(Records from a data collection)
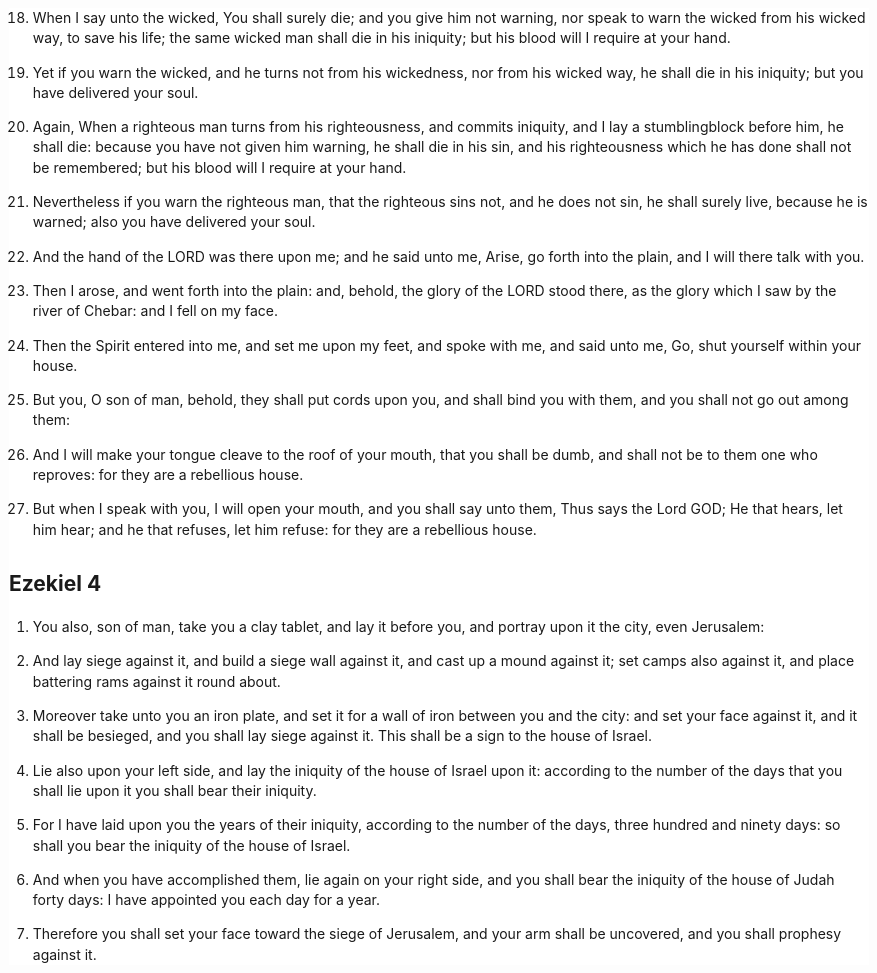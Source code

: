 18. When I say unto the wicked, You shall surely die; and you give him not warning, nor speak to warn the wicked from his wicked way, to save his life; the same wicked man shall die in his iniquity; but his blood will I require at your hand.

19. Yet if you warn the wicked, and he turns not from his wickedness, nor from his wicked way, he shall die in his iniquity; but you have delivered your soul.

20. Again, When a righteous man turns from his righteousness, and commits iniquity, and I lay a stumblingblock before him, he shall die: because you have not given him warning, he shall die in his sin, and his righteousness which he has done shall not be remembered; but his blood will I require at your hand.

21. Nevertheless if you warn the righteous man, that the righteous sins not, and he does not sin, he shall surely live, because he is warned; also you have delivered your soul.

22. And the hand of the LORD was there upon me; and he said unto me, Arise, go forth into the plain, and I will there talk with you.

23. Then I arose, and went forth into the plain: and, behold, the glory of the LORD stood there, as the glory which I saw by the river of Chebar: and I fell on my face.

24. Then the Spirit entered into me, and set me upon my feet, and spoke with me, and said unto me, Go, shut yourself within your house.

25. But you, O son of man, behold, they shall put cords upon you, and shall bind you with them, and you shall not go out among them:

26. And I will make your tongue cleave to the roof of your mouth, that you shall be dumb, and shall not be to them one who reproves: for they are a rebellious house.

27. But when I speak with you, I will open your mouth, and you shall say unto them, Thus says the Lord GOD; He that hears, let him hear; and he that refuses, let him refuse: for they are a rebellious house.

## Ezekiel 4

1. You also, son of man, take you a clay tablet, and lay it before you, and portray upon it the city, even Jerusalem:

2. And lay siege against it, and build a siege wall against it, and cast up a mound against it; set camps also against it, and place battering rams against it round about.

3. Moreover take unto you an iron plate, and set it for a wall of iron between you and the city: and set your face against it, and it shall be besieged, and you shall lay siege against it. This shall be a sign to the house of Israel.

4. Lie also upon your left side, and lay the iniquity of the house of Israel upon it: according to the number of the days that you shall lie upon it you shall bear their iniquity.

5. For I have laid upon you the years of their iniquity, according to the number of the days, three hundred and ninety days: so shall you bear the iniquity of the house of Israel.

6. And when you have accomplished them, lie again on your right side, and you shall bear the iniquity of the house of Judah forty days: I have appointed you each day for a year.

7. Therefore you shall set your face toward the siege of Jerusalem, and your arm shall be uncovered, and you shall prophesy against it.
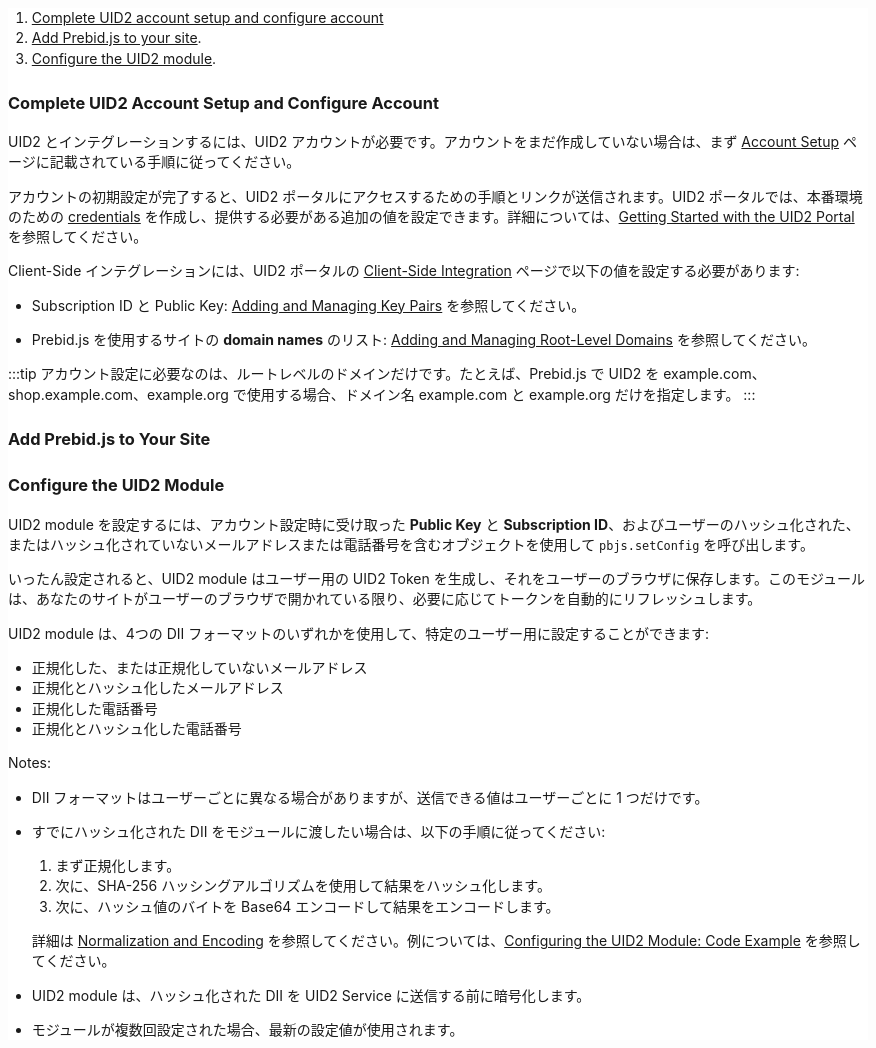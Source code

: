 1. [Complete UID2 account setup and configure account](#complete-uid2-account-setup-and-configure-account)
2. [Add Prebid.js to your site](#add-prebidjs-to-your-site).
3. [Configure the UID2 module](#configure-the-uid2-module).

### Complete UID2 Account Setup and Configure Account

UID2 とインテグレーションするには、UID2 アカウントが必要です。アカウントをまだ作成していない場合は、まず [Account Setup](../getting-started/gs-account-setup.md) ページに記載されている手順に従ってください。

アカウントの初期設定が完了すると、UID2 ポータルにアクセスするための手順とリンクが送信されます。UID2 ポータルでは、本番環境のための [credentials](../getting-started/gs-credentials.md) を作成し、提供する必要がある追加の値を設定できます。詳細については、[Getting Started with the UID2 Portal](../portal/portal-getting-started.md) を参照してください。

Client-Side インテグレーションには、UID2 ポータルの [Client-Side Integration](../portal/client-side-integration.md) ページで以下の値を設定する必要があります:

- Subscription ID と Public Key: [Adding and Managing Key Pairs](../portal/client-side-integration.md#adding-and-managing-key-pairs) を参照してください。

- Prebid.js を使用するサイトの **domain names** のリスト: [Adding and Managing Root-Level Domains](../portal/client-side-integration.md#adding-and-managing-root-level-domains) を参照してください。



:::tip
アカウント設定に必要なのは、ルートレベルのドメインだけです。たとえば、Prebid.js で UID2 を example.com、shop.example.com、example.org で使用する場合、ドメイン名 example.com と example.org だけを指定します。
:::

### Add Prebid.js to Your Site

<AddPrebidjsToYourSite />

### Configure the UID2 Module

UID2 module を設定するには、アカウント設定時に受け取った **Public Key** と **Subscription ID**、およびユーザーのハッシュ化された、またはハッシュ化されていないメールアドレスまたは電話番号を含むオブジェクトを使用して `pbjs.setConfig` を呼び出します。

いったん設定されると、UID2 module はユーザー用の UID2 Token を生成し、それをユーザーのブラウザに保存します。このモジュールは、あなたのサイトがユーザーのブラウザで開かれている限り、必要に応じてトークンを自動的にリフレッシュします。

UID2 module は、4つの DII フォーマットのいずれかを使用して、特定のユーザー用に設定することができます:

- 正規化した、または正規化していないメールアドレス
- 正規化とハッシュ化したメールアドレス
- 正規化した電話番号
- 正規化とハッシュ化した電話番号

Notes:

- DII フォーマットはユーザーごとに異なる場合がありますが、送信できる値はユーザーごとに 1 つだけです。
- すでにハッシュ化された DII をモジュールに渡したい場合は、以下の手順に従ってください:
  1. まず正規化します。
  1. 次に、SHA-256 ハッシングアルゴリズムを使用して結果をハッシュ化します。
  1. 次に、ハッシュ値のバイトを Base64 エンコードして結果をエンコードします。

  詳細は [Normalization and Encoding](../getting-started/gs-normalization-encoding.md) を参照してください。例については、[Configuring the UID2 Module: Code Example](#configuring-the-uid2-module-code-example) を参照してください。
- UID2 module は、ハッシュ化された DII を UID2 Service に送信する前に暗号化します。
- モジュールが複数回設定された場合、最新の設定値が使用されます。
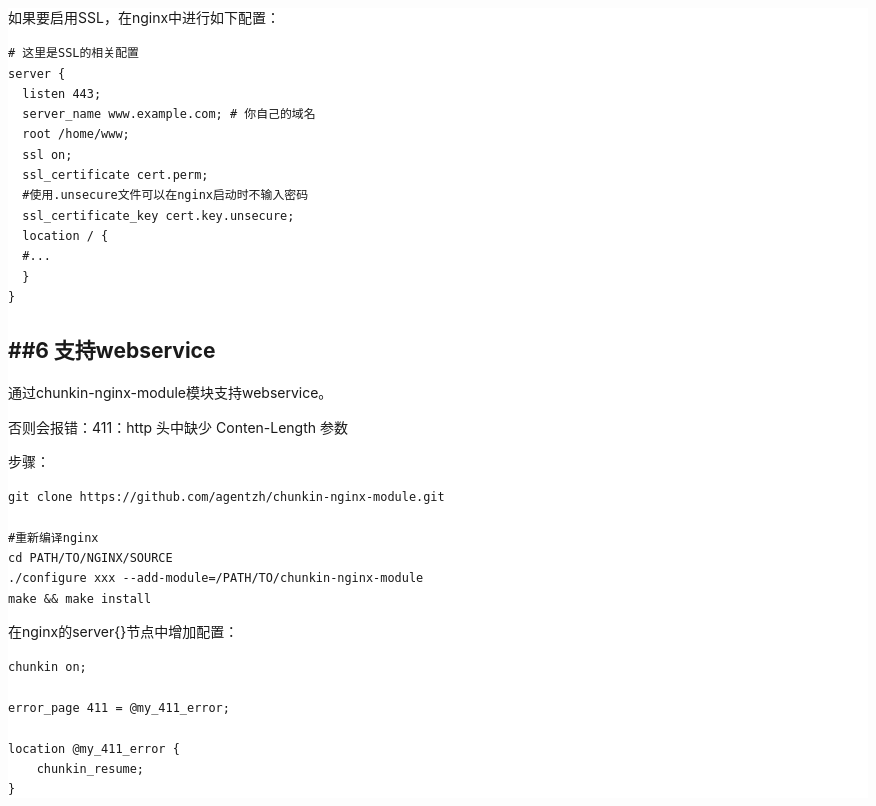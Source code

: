 如果要启用SSL，在nginx中进行如下配置：

    # 这里是SSL的相关配置
    server {
      listen 443;
      server_name www.example.com; # 你自己的域名
      root /home/www;
      ssl on;
      ssl_certificate cert.perm;
      #使用.unsecure文件可以在nginx启动时不输入密码  
      ssl_certificate_key cert.key.unsecure;
      location / {
      #...
      }
    }

##6 支持webservice
---

通过chunkin-nginx-module模块支持webservice。

否则会报错：411：http 头中缺少 Conten-Length 参数

步骤：

    git clone https://github.com/agentzh/chunkin-nginx-module.git

    #重新编译nginx
    cd PATH/TO/NGINX/SOURCE
    ./configure xxx --add-module=/PATH/TO/chunkin-nginx-module
    make && make install

在nginx的server{}节点中增加配置：


    chunkin on; 
 
    error_page 411 = @my_411_error; 

    location @my_411_error { 
        chunkin_resume; 
    }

- What you will do -
Look through the data above and return exactly the lines from the one that contains "UID2 Portal](../portal/portal-getting-started.md) を参照してください。" to the one that contains "Client-Side インテグレーションには、UID2 ポータルの", inclusive, with nothing else.

- Answer to this problem -
アカウントの初期設定が完了すると、UID2 ポータルにアクセスするための手順とリンクが送信されます。UID2 ポータルでは、本番環境のための [credentials](../getting-started/gs-credentials.md) を作成し、提供する必要がある追加の値を設定できます。詳細については、[Getting Started with the UID2 Portal](../portal/portal-getting-started.md) を参照してください。

Client-Side インテグレーションには、UID2 ポータルの [Client-Side Integration](../portal/client-side-integration.md) ページで以下の値を設定する必要があります:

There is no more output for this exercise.